Select to build groups by (analytic) sum - sql

Please help me to build a sql select to assign (software development) tasks to a software release. Actually this is a fictive example to solve my real business specific problem.
I have a relation Tasks:
ID Effort_In_Days
3 3
1 2
6 2
2 1
4 1
5 1
I want to distribute the Tasks to releases which are at most 2 days long (tasks longer than 2 shall still be put into one release). In my real problem I have much more "days" available to distribute "tasks" to.
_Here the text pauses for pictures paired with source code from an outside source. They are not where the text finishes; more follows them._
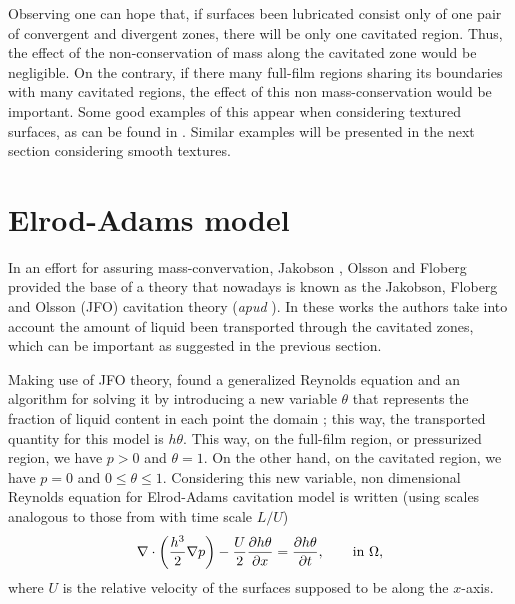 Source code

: Observing  one can hope that, if surfaces been lubricated consist only of one pair of convergent and divergent zones, there will be only one cavitated region. Thus, the effect of the non-conservation of mass along the cavitated zone would be negligible. On the contrary, if there many full-film regions sharing its boundaries with many cavitated regions, the effect of this non mass-conservation would be important. Some good examples of this appear when considering textured surfaces, as can be found in \cite{ausas07}. Similar examples will be presented in the next section considering smooth textures.
\section{Elrod-Adams model}\label{sec:elrod_adams_model}
In an effort for assuring mass-convervation, Jakobson \cite{jakobson1}, Olsson \cite{olsson1} and Floberg \cite{floberg73,floberg74} provided the base of a theory that nowadays is known as the Jakobson, Floberg and Olsson (JFO) cavitation theory (\emph{apud} \cite{braun2010}). In these works the authors take into account the amount of liquid been transported through the cavitated zones, which can be important as suggested in the previous section.

Making use of JFO theory, \citeauthor{elrod1974} \cite{elrod1974} found a generalized Reynolds equation and an algorithm for solving it by introducing a new variable $\theta$ that represents the fraction of liquid content in each point the domain \cite{braun2010}; this way, the transported quantity for this model is $h\theta$. This way, on the full-film region, or pressurized region, we have $p>0$ and $\theta=1$. On the other hand, on the cavitated region, we have $p=0$ and $0\leq \theta \leq 1$. Considering this new variable, non dimensional Reynolds equation for Elrod-Adams cavitation model is written (using scales analogous to those from  with time scale $L/U$)
\begin{equation}
\nabla \cdot \left( \frac{h^3}{2}\nabla p \right) -\frac{U}{2}\frac{\partial h\theta}{\partial x} = \frac{\partial h\theta}{\partial t} ,\qquad\text{in }\Omega,
\end{equation}
where $U$ is the relative velocity of the surfaces supposed to be along the $x$-axis.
Expected output:
Release Task_ID
1 3
2 1
3 6
4 2
4 4
5 5
I think I need to use analytic functions, something with sum(effort_in_days) over and so on, to get the result. But I'm I haven't used analytic functions much and didn't find an example that's close enough to my specific problem. I need to build groups (releases) if a sum (>= 2) is reached.

I would do something like:
with data as (
select 3 ID, 3 Effort_In_Days from dual union all
select 1 ID, 2 Effort_In_Days from dual union all
select 6 ID, 2 Effort_In_Days from dual union all
select 2 ID, 1 Effort_In_Days from dual union all
select 4 ID, 1 Effort_In_Days from dual union all
select 5 ID, 1 Effort_In_Days from dual
)
select id, effort_in_days, tmp, ceil(tmp/2) release
from (
select id, effort_in_days, sum(least(effort_in_days, 2)) over (order by effort_in_days desc rows unbounded preceding) tmp
from data
);
Which results in:
ID EFFORT_IN_DAYS TMP RELEASE
---------- -------------- ---------- ----------
3 3 2 1
1 2 4 2
6 2 6 3
2 1 7 4
4 1 8 4
5 1 9 5
Basically, I am using least() to convert everything over 2 down to 2. Then I am putting all rows in descending order by that value and starting to assign releases. Since they are in descending order with a max value of 2, I know I need to assign a new release every time when I get to a multiple of 2.
Note that if you had fractional values, you could end up with releases that do not have a full 2 days assigned (as opposed to having over 2 days assigned), which may or may not meet your needs.
Also note that I am only showing all columns in my output to make it easier to see what the code is actually doing.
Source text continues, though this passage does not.